Los derechos a la educación y al deporte pueden conciliarse en el proyecto de vida de los niños, niñas y adolescentes
La Corte Constitucional de Colombia reiteró que la educación y el deporte no son derechos excluyentes y que ambos deben armonizarse para contribuir al desarrollo integral de los niños, niñas y adolescentes.
La Sala Quinta de Revisión estudió la acción de tutela presentada en representación de un adolescente (15 años) contra de una institución educativa, en la que se alegó la vulneración de sus derechos a la educación y la recreación y el deporte.
Los accionantes cuestionaron la negativa del colegio de permitir que el estudiante cursara sus estudios en modalidad no presencial y de flexibilizar aspectos de su evaluación académica; medidas solicitadas para armonizar el proceso educativo con la formación como futbolista de alto rendimiento del menor de edad.
Durante el análisis del caso, la Sala constató que el estudiante ya no se encontraba matriculado en el colegio accionado y que había sido inscrito en otra institución educativa. Por esta razón, declaró la carencia actual de objeto por situación sobreviniente. No obstante, consideró necesario realizar un pronunciamiento de fondo.
Para lo pertinente, la Sala analizó el interés superior de los niños, niñas y adolescentes, el derecho a la educación, los modelos pedagógicos presencial y no presencial, el derecho a la educación de estudiantes con talentos excepcionales y el derecho al deporte.
Con base en lo anterior, la Sala recordó que en Colombia la regla general para la prestación del servicio educativo en los niveles de preescolar, básica y media es la presencialidad.
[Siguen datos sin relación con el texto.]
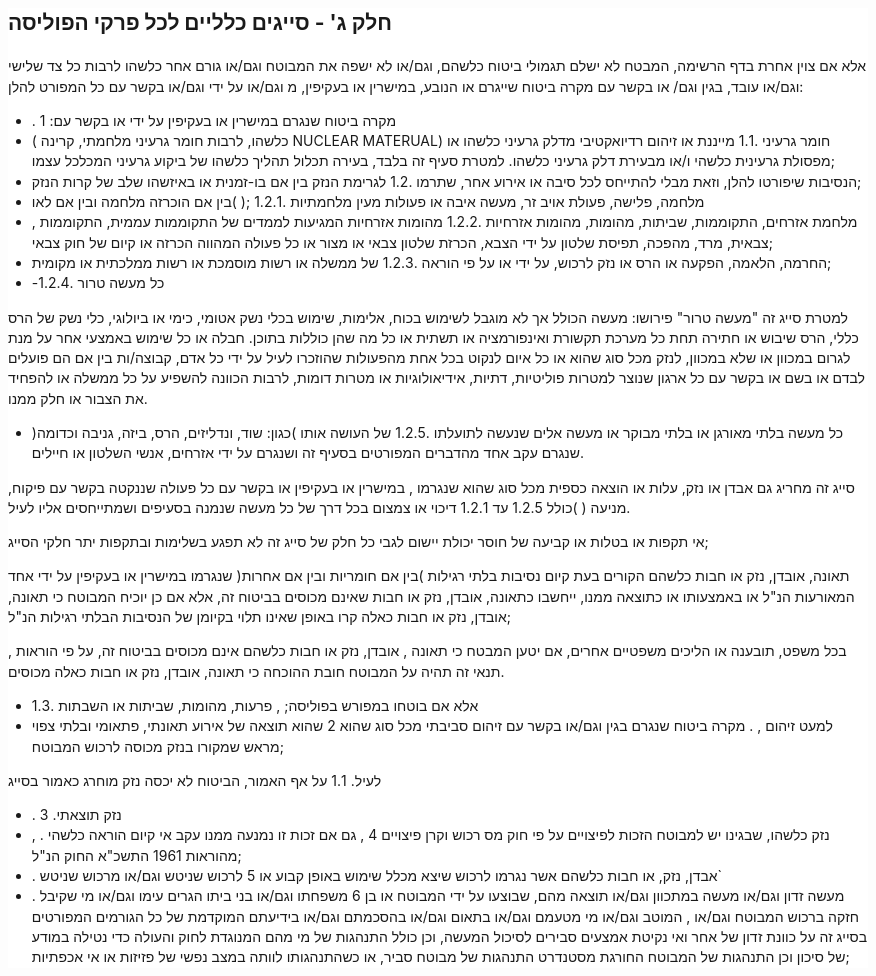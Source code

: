 ## חלק ג' - סייגים כלליים לכל פרקי הפוליסה

אלא אם צוין אחרת בדף הרשימה, המבטח לא ישלם תגמולי ביטוח כלשהם, וגם/או לא ישפה את המבוטח וגם/או גורם אחר כלשהו לרבות כל צד שלישי וגם/או עובד, בגין וגם/ או בקשר עם מקרה ביטוח שייגרם או הנובע, במישרין או בעקיפין, מ וגם/או על ידי וגם/או בקשר עם כל המפורט להלן:

- .  מקרה ביטוח שנגרם במישרין או בעקיפין על ידי או בקשר עם: 1
- ( כלשהו, לרבות חומר גרעיני מלחמתי, קרינה NUCLEAR MATERUAL) חומר גרעיני .1.1 מייננת או זיהום רדיואקטיבי מדלק גרעיני כלשהו או מפסולת גרעינית כלשהי ו/או מבעירת דלק גרעיני כלשהו. למטרת סעיף זה בלבד, בעירה תכלול תהליך כלשהו של ביקוע גרעיני המכלכל עצמו;
- הנסיבות שיפורטו להלן, וזאת מבלי להתייחס לכל סיבה או אירוע אחר, שתרמו .1.2 לגרימת הנזק בין אם בו-זמנית או באיזשהו שלב של קרות הנזק;
- מלחמה, פלישה, פעולת אויב זר, מעשה איבה או פעולות מעין מלחמתיות .1.2.1 ;( )בין אם הוכרזה מלחמה ובין אם לאו
- , מלחמת אזרחים, התקוממות, שביתות, מהומות, מהומות אזרחיות .1.2.2 מהומות אזרחיות המגיעות לממדים של התקוממות עממית, התקוממות צבאית, מרד, מהפכה, תפיסת שלטון על ידי הצבא, הכרזת שלטון צבאי או מצור או כל פעולה המהווה הכרזה או קיום של חוק צבאי;
- החרמה, הלאמה, הפקעה או הרס או נזק לרכוש, על ידי או על פי הוראה .1.2.3 של ממשלה או רשות מוסמכת או רשות ממלכתית או מקומית;
- -כל מעשה טרור .1.2.4

למטרת סייג זה "מעשה טרור" פירושו: מעשה הכולל אך לא מוגבל לשימוש בכוח, אלימות, שימוש בכלי נשק אטומי, כימי או ביולוגי, כלי נשק של הרס כללי, הרס שיבוש או חתירה תחת כל מערכת תקשורת ואינפורמציה או תשתית או כל מה שהן כוללות בתוכן. חבלה או כל שימוש באמצעי אחר על מנת לגרום במכוון או שלא במכוון, לנזק מכל סוג שהוא או כל איום לנקוט בכל אחת מהפעולות שהוזכרו לעיל על ידי כל אדם, קבוצה/ות בין אם הם פועלים לבדם או בשם או בקשר עם כל ארגון שנוצר למטרות פוליטיות, דתיות, אידיאולוגיות או מטרות דומות, לרבות הכוונה להשפיע על כל ממשלה או להפחיד את הצבור או חלק ממנו.

- כל מעשה בלתי מאורגן או בלתי מבוקר או מעשה אלים שנעשה לתועלתו .1.2.5 של העושה אותו )כגון: שוד, ונדליזים, הרס, ביזה, גניבה וכדומה( שנגרם עקב אחד מהדברים המפורטים בסעיף זה ושנגרם על ידי אזרחים, אנשי השלטון או חיילים.

סייג זה מחריג גם אבדן או נזק, עלות או הוצאה כספית מכל סוג שהוא שנגרמו , במישרין או בעקיפין או בקשר עם כל פעולה שננקטה בקשר עם פיקוח, מניעה ( )כולל 1.2.5 עד 1.2.1 דיכוי או צמצום בכל דרך של כל מעשה שנמנה בסעיפים ושמתייחסים אליו לעיל.

אי תקפות או בטלות או קביעה של חוסר יכולת יישום לגבי כל חלק של סייג זה לא תפגע בשלימות ובתקפות יתר חלקי הסייג;

תאונה, אובדן, נזק או חבות כלשהם הקורים בעת קיום נסיבות בלתי רגילות )בין אם חומריות ובין אם אחרות( שנגרמו במישרין או בעקיפין על ידי אחד המאורעות הנ"ל או באמצעותו או כתוצאה ממנו, ייחשבו כתאונה, אובדן, נזק או חבות שאינם מכוסים בביטוח זה, אלא אם כן יוכיח המבוטח כי תאונה, אובדן, נזק או חבות כאלה קרו באופן שאינו תלוי בקיומן של הנסיבות הבלתי רגילות הנ"ל;

, בכל משפט, תובענה או הליכים משפטיים אחרים, אם יטען המבטח כי תאונה , אובדן, נזק או חבות כלשהם אינם מכוסים בביטוח זה, על פי הוראות תנאי זה תהיה על המבוטח חובת ההוכחה כי תאונה, אובדן, נזק או חבות כאלה מכוסים.

- אלא אם בוטחו במפורש בפוליסה; , פרעות, מהומות, שביתות או השבתות .1.3
- למעט זיהום , .  מקרה ביטוח שנגרם בגין וגם/או בקשר עם זיהום סביבתי מכל סוג שהוא 2 שהוא תוצאה של אירוע תאונתי, פתאומי ובלתי צפוי מראש שמקורו בנזק מכוסה לרכוש המבוטח;

לעיל. 1.1 על אף האמור, הביטוח לא יכסה נזק מוחרג כאמור בסייג

- .  נזק תוצאתי. 3
- , .  נזק כלשהו, שבגינו יש למבוטח הזכות לפיצויים על פי חוק מס רכוש וקרן פיצויים 4 , גם אם זכות זו נמנעה ממנו עקב אי קיום הוראה כלשהי מהוראות 1961 התשכ"א החוק הנ"ל;
- .  אבדן, נזק, או חבות כלשהם אשר נגרמו לרכוש שיצא מכלל שימוש באופן קבוע או 5 לרכוש שניטש וגם/או מרכוש שניטש`
- .  מעשה זדון וגם/או מעשה במתכוון וגם/או תוצאה מהם, שבוצעו על ידי המבוטח או בן 6 משפחתו וגם/או בני ביתו הגרים עימו וגם/או מי שקיבל חזקה ברכוש המבוטח וגם/או , המוטב וגם/או מי מטעמם וגם/או בתאום וגם/או בהסכמתם וגם/או בידיעתם המוקדמת של כל הגורמים המפורטים בסייג זה על כוונת זדון של אחר ואי נקיטת אמצעים סבירים לסיכול המעשה, וכן כולל התנהגות של מי מהם המנוגדת לחוק והעולה כדי נטילה במודע של סיכון וכן התנהגות של המבוטח החורגת מסטנדרט התנהגות של מבוטח סביר, או כשהתנהגותו לוותה במצב נפשי של פזיזות או אי אכפתיות;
También señaló que la educación virtual no está prevista como una modalidad general para estos niveles educativos y que su utilización responde a situaciones específicas previstas en la normatividad vigente.
En el caso concreto, la Sala encontró que el Colegio convocado había reconocido al estudiante como talento excepcional en deporte, le otorgaba permisos para participar en entrenamientos y competencias y había adoptado medidas para disminuir la carga de actividades fuera del aula. Asimismo, evidenció que los horarios escolares y deportivos no se superponían. Por ello, la Corte concluyó que la institución educativa no trasgredió los derechos del accionante pues actuó de manera razonable y acorde con su Proyecto Educativo Institucional y con las normas que regulan el servicio educativo.
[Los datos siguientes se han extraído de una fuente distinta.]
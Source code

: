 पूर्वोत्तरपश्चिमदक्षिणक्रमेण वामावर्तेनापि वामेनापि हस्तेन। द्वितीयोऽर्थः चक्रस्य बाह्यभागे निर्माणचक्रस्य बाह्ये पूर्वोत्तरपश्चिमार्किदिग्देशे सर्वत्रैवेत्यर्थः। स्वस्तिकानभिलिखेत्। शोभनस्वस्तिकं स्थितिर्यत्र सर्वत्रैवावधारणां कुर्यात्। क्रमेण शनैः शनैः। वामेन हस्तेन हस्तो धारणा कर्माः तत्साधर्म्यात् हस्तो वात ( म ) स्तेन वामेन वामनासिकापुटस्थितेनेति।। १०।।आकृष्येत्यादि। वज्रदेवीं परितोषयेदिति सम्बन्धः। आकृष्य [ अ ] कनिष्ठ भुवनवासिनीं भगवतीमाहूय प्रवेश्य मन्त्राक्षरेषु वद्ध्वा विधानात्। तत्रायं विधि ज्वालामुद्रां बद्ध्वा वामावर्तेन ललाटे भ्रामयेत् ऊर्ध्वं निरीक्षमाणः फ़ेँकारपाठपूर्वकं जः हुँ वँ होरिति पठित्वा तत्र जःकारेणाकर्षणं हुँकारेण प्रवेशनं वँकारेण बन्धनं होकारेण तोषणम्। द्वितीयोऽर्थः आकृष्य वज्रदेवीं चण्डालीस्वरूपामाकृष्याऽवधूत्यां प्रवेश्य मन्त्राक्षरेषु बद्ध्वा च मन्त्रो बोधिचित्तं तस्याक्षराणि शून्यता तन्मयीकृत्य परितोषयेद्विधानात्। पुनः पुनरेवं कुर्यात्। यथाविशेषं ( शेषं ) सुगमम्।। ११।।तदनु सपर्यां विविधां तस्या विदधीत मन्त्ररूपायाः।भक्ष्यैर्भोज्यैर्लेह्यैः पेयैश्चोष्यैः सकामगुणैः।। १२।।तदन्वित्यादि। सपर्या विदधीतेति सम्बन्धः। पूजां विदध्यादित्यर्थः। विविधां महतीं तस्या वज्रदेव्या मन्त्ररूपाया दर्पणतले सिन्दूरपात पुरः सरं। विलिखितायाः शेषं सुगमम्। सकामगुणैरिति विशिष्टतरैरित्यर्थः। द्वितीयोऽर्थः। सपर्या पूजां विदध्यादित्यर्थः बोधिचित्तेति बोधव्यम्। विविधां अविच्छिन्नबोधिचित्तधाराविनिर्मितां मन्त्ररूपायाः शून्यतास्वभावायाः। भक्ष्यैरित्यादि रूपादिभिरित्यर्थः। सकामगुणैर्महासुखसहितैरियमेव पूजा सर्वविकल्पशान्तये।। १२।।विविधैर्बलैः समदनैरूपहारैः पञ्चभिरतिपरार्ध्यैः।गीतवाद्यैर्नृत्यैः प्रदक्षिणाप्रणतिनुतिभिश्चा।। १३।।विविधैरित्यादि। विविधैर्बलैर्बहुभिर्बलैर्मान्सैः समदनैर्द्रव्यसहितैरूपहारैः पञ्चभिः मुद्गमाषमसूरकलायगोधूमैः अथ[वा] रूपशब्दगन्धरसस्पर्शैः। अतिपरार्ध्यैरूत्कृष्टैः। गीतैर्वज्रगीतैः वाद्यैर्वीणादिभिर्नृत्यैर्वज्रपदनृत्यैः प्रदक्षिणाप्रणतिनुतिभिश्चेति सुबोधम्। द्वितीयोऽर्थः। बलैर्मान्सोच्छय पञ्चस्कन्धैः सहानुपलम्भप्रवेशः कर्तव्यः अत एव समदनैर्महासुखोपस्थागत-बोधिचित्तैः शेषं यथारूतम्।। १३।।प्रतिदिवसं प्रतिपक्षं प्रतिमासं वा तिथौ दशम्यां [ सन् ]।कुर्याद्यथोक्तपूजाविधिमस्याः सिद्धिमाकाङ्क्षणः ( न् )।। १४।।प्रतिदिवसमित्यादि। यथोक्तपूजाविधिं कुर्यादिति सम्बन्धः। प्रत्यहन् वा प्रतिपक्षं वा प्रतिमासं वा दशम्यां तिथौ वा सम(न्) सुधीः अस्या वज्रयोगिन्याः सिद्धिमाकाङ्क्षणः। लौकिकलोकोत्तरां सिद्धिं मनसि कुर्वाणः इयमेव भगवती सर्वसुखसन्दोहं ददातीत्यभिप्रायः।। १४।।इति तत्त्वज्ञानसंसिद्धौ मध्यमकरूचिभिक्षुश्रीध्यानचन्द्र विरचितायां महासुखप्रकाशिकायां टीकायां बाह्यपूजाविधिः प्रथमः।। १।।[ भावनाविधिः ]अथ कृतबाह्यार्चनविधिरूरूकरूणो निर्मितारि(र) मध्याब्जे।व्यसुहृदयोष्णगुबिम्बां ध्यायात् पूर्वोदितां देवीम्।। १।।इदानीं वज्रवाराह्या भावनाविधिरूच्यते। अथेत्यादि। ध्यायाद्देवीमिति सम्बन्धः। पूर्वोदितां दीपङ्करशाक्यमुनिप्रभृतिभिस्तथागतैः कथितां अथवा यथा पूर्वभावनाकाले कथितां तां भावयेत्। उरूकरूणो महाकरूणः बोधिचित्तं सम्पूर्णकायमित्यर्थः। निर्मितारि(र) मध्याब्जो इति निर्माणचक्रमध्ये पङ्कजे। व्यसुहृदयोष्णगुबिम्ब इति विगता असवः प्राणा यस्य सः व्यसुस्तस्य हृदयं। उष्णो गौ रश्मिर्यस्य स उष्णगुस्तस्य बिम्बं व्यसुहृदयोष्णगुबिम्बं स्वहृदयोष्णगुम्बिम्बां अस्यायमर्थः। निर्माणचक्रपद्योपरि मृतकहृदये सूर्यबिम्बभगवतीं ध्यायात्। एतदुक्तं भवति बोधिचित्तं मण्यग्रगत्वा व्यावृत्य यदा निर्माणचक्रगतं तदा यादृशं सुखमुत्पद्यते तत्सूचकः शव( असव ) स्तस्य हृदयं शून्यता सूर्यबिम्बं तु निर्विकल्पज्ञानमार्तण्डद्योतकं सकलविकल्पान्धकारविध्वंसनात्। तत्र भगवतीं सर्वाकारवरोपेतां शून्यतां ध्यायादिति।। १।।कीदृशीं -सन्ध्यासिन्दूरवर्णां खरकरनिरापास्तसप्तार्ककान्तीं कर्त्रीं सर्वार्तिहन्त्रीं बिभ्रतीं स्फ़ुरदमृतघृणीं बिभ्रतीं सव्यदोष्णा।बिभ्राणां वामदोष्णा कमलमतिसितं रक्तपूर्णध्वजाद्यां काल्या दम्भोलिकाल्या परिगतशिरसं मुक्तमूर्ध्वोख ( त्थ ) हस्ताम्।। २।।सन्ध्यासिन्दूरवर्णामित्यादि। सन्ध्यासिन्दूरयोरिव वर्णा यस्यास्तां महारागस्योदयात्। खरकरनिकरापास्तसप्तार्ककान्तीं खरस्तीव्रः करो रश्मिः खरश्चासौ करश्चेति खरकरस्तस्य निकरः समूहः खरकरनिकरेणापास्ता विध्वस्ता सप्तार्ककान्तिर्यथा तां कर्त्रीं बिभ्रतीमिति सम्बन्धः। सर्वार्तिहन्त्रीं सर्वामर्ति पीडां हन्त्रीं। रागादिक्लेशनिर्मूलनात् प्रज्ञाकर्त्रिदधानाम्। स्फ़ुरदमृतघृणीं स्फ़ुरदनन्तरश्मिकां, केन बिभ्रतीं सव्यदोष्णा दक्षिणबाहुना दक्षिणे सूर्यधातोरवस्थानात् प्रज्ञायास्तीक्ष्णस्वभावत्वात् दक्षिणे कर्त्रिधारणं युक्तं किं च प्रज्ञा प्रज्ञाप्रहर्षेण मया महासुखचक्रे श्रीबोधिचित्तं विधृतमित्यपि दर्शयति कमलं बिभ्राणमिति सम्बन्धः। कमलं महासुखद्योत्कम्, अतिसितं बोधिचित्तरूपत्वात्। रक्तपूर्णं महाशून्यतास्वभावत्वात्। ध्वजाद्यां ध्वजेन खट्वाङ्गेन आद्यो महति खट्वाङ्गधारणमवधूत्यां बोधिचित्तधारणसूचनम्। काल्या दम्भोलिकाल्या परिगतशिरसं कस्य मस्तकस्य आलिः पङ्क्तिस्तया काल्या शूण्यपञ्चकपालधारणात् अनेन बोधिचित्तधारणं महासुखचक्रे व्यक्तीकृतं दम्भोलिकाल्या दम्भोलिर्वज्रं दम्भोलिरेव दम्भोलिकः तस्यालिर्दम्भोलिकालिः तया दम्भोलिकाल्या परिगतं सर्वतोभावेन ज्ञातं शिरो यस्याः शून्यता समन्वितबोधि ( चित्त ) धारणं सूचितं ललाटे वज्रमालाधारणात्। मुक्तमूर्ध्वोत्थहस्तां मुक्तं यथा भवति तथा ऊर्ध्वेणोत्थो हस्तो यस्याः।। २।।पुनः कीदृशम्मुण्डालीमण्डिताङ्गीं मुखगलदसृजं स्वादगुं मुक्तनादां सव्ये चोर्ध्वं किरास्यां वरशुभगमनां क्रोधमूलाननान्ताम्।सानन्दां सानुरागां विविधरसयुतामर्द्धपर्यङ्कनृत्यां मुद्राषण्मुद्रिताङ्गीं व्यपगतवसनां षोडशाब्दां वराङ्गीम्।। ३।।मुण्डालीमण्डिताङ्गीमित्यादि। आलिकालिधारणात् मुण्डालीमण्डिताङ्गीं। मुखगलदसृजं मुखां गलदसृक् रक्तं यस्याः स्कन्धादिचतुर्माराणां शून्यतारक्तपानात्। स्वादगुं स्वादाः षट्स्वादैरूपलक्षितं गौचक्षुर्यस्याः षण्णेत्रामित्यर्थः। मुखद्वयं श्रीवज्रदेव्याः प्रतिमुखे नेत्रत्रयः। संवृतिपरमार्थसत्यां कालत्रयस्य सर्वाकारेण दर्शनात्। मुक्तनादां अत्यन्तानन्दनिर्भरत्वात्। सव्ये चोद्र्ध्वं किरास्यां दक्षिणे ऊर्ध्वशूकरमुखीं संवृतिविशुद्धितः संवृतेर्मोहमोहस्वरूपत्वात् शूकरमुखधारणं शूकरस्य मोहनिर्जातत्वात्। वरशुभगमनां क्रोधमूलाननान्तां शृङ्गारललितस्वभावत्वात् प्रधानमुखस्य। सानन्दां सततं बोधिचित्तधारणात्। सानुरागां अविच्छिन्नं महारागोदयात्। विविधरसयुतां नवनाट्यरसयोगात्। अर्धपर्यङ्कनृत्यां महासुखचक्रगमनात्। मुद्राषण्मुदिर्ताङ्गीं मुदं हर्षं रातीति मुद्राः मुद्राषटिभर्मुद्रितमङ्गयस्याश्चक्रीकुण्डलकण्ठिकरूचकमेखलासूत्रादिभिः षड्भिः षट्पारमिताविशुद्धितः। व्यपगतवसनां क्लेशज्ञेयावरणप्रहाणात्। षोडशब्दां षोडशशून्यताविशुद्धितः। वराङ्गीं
De todos modos, la Sala reiteró que el derecho a la educación comprende dimensiones académicas, sociales y emocionales que se desarrollan de manera especial en los entornos presenciales de aprendizaje.
Además, insistió en que el deporte constituye un derecho fundamental, una herramienta para el desarrollo integral de las personas y, en algunos casos, un componente central de sus proyectos de vida.
La Sala concluyó que los derechos a la educación y al deporte pueden coexistir y armonizarse, pues ambos buscan contribuir al desarrollo integral de los niños, niñas y adolescentes. En consecuencia, instó al adolescente a encontrar, junto con sus padres, un equilibrio entre su proyecto educativo y su proyecto futbolístico.